A fourth-order phase-field model of crack initiation and propagation under thermomechanical loading solved with strong-form meshless method

Abstract

This study aims to develop a combination of the fourth-order phase-field method (PFM) and a strong-form meshless solution procedure for crack initiation and propagation under thermomechanical loading in two-dimensional brittle elastic material. The formulation involves thermal, mechanical and fourth-order phase-field equations. A spectral-split method decomposes the elastic strain tensor for physically correct crack propagation under mixed-mode thermomechanical loading conditions. The three coupled equations are solved in a staggered form. The domain discretization is based on regular or scattered nodes, overlapping subdomain division of the domain, and interpolation of the involved subdomain fields using third-order polyharmonic splines combined with second-order polynomial augmentation. The three numerical benchmarks include the pure thermal case, single-edge crack propagation under combined thermomechanical loading and quenching.
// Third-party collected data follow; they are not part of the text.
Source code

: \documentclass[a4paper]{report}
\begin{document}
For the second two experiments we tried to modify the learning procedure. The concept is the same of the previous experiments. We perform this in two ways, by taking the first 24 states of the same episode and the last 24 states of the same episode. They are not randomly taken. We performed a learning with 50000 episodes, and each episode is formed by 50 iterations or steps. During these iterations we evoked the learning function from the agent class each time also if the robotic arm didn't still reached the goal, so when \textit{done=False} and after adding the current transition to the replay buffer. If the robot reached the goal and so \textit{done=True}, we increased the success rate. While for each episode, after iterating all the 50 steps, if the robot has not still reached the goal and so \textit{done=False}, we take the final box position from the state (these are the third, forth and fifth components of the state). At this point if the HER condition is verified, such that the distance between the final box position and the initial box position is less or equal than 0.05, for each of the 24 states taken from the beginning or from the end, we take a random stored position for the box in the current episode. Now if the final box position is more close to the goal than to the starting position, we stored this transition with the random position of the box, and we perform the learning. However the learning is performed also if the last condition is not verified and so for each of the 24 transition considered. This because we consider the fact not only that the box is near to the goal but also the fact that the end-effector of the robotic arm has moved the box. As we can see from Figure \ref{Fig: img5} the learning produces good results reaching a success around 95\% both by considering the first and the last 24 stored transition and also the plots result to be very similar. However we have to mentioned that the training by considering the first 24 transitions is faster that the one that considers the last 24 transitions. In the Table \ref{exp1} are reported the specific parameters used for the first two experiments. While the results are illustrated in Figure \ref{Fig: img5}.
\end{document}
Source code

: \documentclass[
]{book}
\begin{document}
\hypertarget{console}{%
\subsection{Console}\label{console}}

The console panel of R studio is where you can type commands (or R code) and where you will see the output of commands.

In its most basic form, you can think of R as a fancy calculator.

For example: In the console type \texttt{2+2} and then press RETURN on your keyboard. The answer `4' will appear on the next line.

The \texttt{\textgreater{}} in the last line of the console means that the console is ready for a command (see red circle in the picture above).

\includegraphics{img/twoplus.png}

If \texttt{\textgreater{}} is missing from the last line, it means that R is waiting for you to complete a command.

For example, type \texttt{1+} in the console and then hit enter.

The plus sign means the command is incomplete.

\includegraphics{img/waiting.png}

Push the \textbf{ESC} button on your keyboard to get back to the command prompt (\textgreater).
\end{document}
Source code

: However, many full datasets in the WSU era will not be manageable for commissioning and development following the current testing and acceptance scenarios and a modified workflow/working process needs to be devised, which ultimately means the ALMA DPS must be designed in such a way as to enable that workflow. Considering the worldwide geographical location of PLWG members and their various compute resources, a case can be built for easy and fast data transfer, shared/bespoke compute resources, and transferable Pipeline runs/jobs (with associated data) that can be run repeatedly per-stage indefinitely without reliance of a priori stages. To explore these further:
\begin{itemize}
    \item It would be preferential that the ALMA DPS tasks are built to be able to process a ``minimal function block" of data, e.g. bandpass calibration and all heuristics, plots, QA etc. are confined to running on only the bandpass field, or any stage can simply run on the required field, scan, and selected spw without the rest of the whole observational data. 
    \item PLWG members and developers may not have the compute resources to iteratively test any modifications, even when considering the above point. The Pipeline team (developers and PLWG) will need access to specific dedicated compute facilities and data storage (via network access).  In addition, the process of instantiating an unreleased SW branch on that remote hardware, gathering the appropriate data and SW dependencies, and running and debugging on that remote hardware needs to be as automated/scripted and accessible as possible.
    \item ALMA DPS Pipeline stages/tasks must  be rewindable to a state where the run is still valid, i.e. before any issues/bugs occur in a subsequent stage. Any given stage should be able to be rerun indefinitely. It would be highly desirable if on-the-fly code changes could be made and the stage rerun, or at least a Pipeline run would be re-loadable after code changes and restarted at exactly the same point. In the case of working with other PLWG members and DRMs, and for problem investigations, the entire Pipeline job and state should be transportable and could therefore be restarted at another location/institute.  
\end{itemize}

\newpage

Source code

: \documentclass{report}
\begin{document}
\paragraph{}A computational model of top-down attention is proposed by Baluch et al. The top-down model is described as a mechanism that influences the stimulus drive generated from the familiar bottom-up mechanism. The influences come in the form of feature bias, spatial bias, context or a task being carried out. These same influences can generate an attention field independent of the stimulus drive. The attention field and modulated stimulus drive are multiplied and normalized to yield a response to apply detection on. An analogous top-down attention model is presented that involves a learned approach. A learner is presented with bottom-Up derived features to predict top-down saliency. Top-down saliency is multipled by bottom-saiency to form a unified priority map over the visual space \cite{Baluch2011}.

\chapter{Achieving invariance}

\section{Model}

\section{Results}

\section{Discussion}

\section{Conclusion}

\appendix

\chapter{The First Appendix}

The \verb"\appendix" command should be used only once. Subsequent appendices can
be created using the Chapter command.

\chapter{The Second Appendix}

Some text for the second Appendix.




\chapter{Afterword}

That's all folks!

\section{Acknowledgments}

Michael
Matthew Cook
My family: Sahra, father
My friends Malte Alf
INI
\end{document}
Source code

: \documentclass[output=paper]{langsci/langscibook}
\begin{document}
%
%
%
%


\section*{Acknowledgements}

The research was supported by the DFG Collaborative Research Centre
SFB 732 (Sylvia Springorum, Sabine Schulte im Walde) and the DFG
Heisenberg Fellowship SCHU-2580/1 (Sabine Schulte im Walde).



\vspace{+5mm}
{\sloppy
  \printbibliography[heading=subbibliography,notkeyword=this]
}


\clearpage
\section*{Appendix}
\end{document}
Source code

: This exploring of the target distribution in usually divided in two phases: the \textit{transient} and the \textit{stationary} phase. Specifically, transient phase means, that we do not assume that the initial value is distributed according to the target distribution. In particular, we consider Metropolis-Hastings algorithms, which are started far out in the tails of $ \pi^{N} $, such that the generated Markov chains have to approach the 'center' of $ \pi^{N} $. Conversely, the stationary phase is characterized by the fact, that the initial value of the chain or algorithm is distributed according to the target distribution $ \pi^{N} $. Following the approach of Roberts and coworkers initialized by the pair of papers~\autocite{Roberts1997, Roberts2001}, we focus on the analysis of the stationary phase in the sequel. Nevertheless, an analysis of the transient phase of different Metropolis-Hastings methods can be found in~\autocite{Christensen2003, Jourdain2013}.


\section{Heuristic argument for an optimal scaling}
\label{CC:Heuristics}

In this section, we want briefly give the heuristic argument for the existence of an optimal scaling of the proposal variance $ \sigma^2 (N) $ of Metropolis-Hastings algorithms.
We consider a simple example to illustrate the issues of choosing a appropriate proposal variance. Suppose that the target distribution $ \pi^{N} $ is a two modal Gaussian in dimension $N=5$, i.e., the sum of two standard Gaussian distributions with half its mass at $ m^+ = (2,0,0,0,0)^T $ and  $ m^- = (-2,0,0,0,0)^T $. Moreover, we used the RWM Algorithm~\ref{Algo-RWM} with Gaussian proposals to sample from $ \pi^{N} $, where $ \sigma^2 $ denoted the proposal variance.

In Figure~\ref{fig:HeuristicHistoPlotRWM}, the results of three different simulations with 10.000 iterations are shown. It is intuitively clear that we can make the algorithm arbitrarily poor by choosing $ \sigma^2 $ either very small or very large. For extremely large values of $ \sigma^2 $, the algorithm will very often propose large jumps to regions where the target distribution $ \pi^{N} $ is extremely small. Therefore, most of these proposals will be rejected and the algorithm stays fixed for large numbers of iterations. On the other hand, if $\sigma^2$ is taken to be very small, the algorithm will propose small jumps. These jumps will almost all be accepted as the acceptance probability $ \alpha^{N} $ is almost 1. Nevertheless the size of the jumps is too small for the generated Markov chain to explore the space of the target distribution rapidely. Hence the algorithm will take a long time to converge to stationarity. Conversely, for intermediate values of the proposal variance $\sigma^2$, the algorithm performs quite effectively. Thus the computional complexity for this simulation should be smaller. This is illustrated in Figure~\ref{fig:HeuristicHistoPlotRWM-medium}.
The suitability and robustness of the proposed meshless approach are demonstrated on both regular and scattered node arrangements, and the corresponding second-order h-convergence of the displacement fields was shown for the subdomains with 13 nodes. The scattered node arrangement more effectively captures crack propagation under complex loading conditions. The originality of this study is twofold. It represents a pioneering approach using the fourth-order PFM to the thermomechanical brittle elastic system and the first solution to the related physical situation by a meshless method. The proposed method possesses a strong performance in terms of accuracy. The required dense node arrangement around the crack influences its computational efficiency. Further study will include an adaptive node arrangement scheme to enhance computational efficiency, enabling the extension to three dimensions.